PROBLEM DETAILS: How many lines in the records below hold the string "added"? Answer with the number alone.

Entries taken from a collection
++++++++++
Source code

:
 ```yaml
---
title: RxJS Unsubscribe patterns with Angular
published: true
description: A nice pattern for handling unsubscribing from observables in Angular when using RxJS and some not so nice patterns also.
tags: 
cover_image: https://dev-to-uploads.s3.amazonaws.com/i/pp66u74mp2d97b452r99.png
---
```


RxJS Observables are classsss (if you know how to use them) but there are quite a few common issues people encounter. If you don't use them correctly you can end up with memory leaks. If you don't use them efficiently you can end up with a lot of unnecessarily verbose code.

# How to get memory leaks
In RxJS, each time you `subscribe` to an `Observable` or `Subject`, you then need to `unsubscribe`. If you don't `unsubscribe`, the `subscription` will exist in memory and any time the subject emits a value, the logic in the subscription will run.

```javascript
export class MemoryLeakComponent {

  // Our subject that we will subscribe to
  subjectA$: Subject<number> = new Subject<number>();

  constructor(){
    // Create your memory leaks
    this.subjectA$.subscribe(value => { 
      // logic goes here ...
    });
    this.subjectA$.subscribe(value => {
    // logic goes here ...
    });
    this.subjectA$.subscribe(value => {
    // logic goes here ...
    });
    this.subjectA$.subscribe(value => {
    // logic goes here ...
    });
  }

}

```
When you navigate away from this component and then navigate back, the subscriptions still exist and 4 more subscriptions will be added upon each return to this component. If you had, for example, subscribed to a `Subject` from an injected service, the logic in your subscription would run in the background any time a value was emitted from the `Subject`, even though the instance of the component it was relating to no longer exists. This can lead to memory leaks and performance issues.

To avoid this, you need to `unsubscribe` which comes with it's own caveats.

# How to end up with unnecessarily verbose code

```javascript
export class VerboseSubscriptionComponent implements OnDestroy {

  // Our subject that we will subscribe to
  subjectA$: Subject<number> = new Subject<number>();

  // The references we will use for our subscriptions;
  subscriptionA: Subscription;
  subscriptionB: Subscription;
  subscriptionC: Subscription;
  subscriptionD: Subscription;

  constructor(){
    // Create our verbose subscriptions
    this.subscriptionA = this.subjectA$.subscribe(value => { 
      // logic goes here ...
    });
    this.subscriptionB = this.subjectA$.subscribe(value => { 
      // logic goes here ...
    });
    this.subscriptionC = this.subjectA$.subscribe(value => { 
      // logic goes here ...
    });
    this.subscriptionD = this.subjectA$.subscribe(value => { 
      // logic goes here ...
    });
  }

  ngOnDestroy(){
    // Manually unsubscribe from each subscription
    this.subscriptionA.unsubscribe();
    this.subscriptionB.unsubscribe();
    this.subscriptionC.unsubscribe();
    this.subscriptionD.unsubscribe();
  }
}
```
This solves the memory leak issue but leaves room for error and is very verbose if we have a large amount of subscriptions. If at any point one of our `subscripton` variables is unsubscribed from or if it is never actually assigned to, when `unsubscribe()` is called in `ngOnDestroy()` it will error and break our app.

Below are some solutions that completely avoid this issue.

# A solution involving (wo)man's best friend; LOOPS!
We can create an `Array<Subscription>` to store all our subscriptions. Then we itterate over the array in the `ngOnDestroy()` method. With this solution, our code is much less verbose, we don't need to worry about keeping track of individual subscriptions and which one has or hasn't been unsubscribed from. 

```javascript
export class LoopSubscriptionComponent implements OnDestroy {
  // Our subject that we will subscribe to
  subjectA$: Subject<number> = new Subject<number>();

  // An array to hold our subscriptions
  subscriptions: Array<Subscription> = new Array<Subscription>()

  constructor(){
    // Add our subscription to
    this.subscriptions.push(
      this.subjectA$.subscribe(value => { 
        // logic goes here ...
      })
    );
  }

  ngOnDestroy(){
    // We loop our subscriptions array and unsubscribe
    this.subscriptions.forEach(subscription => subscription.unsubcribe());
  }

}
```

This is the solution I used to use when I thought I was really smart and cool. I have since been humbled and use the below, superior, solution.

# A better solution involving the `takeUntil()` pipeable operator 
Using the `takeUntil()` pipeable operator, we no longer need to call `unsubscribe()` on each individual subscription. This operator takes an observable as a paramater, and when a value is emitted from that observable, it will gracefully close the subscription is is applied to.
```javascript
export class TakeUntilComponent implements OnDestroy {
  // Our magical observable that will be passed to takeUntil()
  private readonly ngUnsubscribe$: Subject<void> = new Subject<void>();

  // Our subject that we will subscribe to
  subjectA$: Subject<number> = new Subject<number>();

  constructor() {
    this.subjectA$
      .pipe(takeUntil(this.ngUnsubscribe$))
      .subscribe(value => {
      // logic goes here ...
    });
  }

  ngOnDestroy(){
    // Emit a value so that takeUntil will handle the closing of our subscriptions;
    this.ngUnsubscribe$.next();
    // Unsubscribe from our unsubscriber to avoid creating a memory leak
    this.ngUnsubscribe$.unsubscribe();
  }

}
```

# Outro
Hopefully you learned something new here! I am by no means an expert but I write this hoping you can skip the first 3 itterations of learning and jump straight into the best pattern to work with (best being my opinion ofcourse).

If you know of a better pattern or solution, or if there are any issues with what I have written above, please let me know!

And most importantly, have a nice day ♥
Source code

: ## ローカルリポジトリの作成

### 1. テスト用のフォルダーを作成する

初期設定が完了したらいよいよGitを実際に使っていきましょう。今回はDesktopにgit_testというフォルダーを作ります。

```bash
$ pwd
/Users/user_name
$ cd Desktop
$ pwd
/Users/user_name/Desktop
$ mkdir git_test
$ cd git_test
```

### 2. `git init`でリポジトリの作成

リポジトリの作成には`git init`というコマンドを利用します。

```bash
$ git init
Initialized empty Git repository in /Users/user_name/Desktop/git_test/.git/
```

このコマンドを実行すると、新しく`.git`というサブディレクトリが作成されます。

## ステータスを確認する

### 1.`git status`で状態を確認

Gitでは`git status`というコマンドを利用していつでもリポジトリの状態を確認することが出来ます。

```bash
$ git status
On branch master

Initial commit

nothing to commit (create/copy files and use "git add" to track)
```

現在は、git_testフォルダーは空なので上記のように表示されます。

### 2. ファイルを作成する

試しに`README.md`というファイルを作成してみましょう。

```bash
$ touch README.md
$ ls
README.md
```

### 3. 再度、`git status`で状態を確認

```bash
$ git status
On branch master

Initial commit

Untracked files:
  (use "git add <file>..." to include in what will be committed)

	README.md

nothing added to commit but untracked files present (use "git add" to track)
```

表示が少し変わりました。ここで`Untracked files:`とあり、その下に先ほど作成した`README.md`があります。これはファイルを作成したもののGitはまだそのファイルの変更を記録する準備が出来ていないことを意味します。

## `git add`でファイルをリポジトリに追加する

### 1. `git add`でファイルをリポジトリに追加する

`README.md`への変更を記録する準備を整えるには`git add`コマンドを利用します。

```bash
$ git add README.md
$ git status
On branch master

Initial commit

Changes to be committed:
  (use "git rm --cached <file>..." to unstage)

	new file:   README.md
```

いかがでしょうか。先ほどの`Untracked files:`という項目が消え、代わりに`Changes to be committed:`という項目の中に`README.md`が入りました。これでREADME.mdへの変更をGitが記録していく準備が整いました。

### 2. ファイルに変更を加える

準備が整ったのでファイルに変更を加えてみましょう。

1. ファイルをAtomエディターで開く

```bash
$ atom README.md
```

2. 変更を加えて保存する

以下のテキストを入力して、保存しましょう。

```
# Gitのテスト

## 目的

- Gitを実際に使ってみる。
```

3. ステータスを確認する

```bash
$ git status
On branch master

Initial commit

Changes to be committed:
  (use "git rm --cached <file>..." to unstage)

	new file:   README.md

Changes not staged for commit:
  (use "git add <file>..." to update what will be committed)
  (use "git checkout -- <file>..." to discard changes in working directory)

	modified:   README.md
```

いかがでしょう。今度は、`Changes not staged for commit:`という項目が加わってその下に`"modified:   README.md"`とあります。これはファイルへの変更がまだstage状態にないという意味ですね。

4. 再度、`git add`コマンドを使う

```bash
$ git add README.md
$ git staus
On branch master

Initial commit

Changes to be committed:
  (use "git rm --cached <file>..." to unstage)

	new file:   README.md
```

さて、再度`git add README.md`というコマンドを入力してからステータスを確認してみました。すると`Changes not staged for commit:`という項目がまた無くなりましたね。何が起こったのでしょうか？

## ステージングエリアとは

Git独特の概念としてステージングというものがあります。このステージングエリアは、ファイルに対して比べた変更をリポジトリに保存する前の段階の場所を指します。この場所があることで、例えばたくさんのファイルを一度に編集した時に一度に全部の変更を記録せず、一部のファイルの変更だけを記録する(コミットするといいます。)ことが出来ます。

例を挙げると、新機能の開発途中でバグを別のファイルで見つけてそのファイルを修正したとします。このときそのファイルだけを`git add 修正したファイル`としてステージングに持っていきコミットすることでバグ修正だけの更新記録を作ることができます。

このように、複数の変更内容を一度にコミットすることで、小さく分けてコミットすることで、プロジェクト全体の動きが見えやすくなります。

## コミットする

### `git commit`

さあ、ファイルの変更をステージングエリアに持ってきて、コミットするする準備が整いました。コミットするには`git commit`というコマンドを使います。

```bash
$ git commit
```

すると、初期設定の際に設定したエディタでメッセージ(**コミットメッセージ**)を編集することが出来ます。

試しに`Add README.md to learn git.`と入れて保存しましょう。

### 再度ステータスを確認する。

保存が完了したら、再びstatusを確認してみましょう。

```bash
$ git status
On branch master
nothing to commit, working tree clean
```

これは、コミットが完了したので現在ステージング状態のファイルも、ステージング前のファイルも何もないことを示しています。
++++++++++
RESPONSE: 2